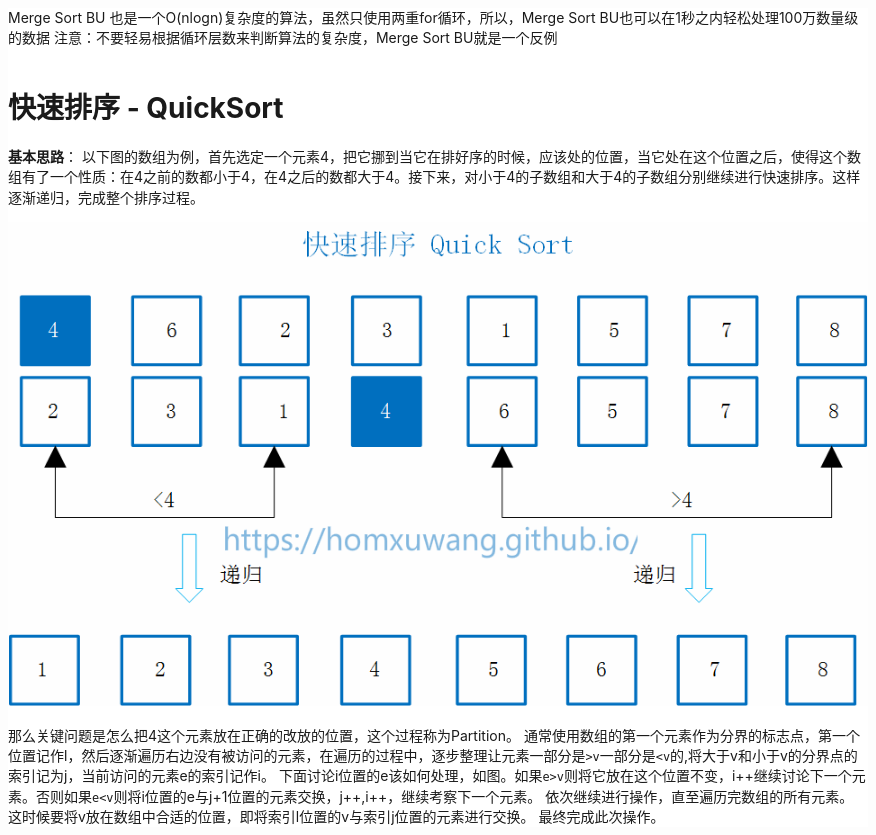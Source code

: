 Merge Sort BU 也是一个O(nlogn)复杂度的算法，虽然只使用两重for循环，所以，Merge Sort BU也可以在1秒之内轻松处理100万数量级的数据
 注意：不要轻易根据循环层数来判断算法的复杂度，Merge Sort BU就是一个反例

# 快速排序 - QuickSort

**基本思路**：
以下图的数组为例，首先选定一个元素4，把它挪到当它在排好序的时候，应该处的位置，当它处在这个位置之后，使得这个数组有了一个性质：在4之前的数都小于4，在4之后的数都大于4。接下来，对小于4的子数组和大于4的子数组分别继续进行快速排序。这样逐渐递归，完成整个排序过程。

![快速排序](https://raw.githubusercontent.com/homxuwang/homxuwang.github.io/jekyll/images/排序算法/QuickSort_.png)

那么关键问题是怎么把4这个元素放在正确的改放的位置，这个过程称为Partition。
通常使用数组的第一个元素作为分界的标志点，第一个位置记作l，然后逐渐遍历右边没有被访问的元素，在遍历的过程中，逐步整理让元素一部分是`>v`一部分是`<v`的,将大于v和小于v的分界点的索引记为j，当前访问的元素e的索引记作i。
下面讨论i位置的e该如何处理，如图。如果`e>v`则将它放在这个位置不变，i++继续讨论下一个元素。否则如果`e<v`则将i位置的e与j+1位置的元素交换，j++,i++，继续考察下一个元素。
依次继续进行操作，直至遍历完数组的所有元素。
这时候要将v放在数组中合适的位置，即将索引l位置的v与索引j位置的元素进行交换。
最终完成此次操作。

EXERCISE INSTRUCTIONS:
Take the lines above from the one containing "注意：不要轻易根据循环层数来判断算法的复杂度，Merge Sort BU就是一个反例" down to the one containing "那么关键问题是怎么把4这个元", and transcribe them exactly, both ends included.

FINISHED TASK:
 注意：不要轻易根据循环层数来判断算法的复杂度，Merge Sort BU就是一个反例

# 快速排序 - QuickSort

**基本思路**：
以下图的数组为例，首先选定一个元素4，把它挪到当它在排好序的时候，应该处的位置，当它处在这个位置之后，使得这个数组有了一个性质：在4之前的数都小于4，在4之后的数都大于4。接下来，对小于4的子数组和大于4的子数组分别继续进行快速排序。这样逐渐递归，完成整个排序过程。

![快速排序](https://raw.githubusercontent.com/homxuwang/homxuwang.github.io/jekyll/images/排序算法/QuickSort_.png)

那么关键问题是怎么把4这个元素放在正确的改放的位置，这个过程称为Partition。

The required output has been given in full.